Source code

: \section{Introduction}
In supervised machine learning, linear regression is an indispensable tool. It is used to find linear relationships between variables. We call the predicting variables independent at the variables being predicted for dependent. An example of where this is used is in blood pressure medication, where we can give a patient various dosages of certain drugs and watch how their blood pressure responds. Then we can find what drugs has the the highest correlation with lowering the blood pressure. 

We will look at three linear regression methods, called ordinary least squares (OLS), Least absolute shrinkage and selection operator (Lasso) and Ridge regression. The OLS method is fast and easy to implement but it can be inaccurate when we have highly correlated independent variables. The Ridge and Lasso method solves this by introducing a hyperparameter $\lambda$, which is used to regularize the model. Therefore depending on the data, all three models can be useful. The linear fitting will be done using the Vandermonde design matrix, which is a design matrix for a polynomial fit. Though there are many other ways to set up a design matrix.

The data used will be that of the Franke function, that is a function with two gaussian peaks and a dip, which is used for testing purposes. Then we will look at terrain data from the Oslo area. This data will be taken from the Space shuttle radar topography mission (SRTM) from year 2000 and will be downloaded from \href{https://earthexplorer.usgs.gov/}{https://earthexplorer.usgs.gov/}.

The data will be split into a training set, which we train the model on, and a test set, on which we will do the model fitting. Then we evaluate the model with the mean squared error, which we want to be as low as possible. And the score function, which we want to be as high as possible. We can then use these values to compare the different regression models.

--------------------------------------------------

For each entry above, write out an exact copy.

Source code

: \section{Introduction}
In supervised machine learning, linear regression is an indispensable tool. It is used to find linear relationships between variables. We call the predicting variables independent at the variables being predicted for dependent. An example of where this is used is in blood pressure medication, where we can give a patient various dosages of certain drugs and watch how their blood pressure responds. Then we can find what drugs has the the highest correlation with lowering the blood pressure. 

We will look at three linear regression methods, called ordinary least squares (OLS), Least absolute shrinkage and selection operator (Lasso) and Ridge regression. The OLS method is fast and easy to implement but it can be inaccurate when we have highly correlated independent variables. The Ridge and Lasso method solves this by introducing a hyperparameter $\lambda$, which is used to regularize the model. Therefore depending on the data, all three models can be useful. The linear fitting will be done using the Vandermonde design matrix, which is a design matrix for a polynomial fit. Though there are many other ways to set up a design matrix.

The data used will be that of the Franke function, that is a function with two gaussian peaks and a dip, which is used for testing purposes. Then we will look at terrain data from the Oslo area. This data will be taken from the Space shuttle radar topography mission (SRTM) from year 2000 and will be downloaded from \href{https://earthexplorer.usgs.gov/}{https://earthexplorer.usgs.gov/}.

The data will be split into a training set, which we train the model on, and a test set, on which we will do the model fitting. Then we evaluate the model with the mean squared error, which we want to be as low as possible. And the score function, which we want to be as high as possible. We can then use these values to compare the different regression models.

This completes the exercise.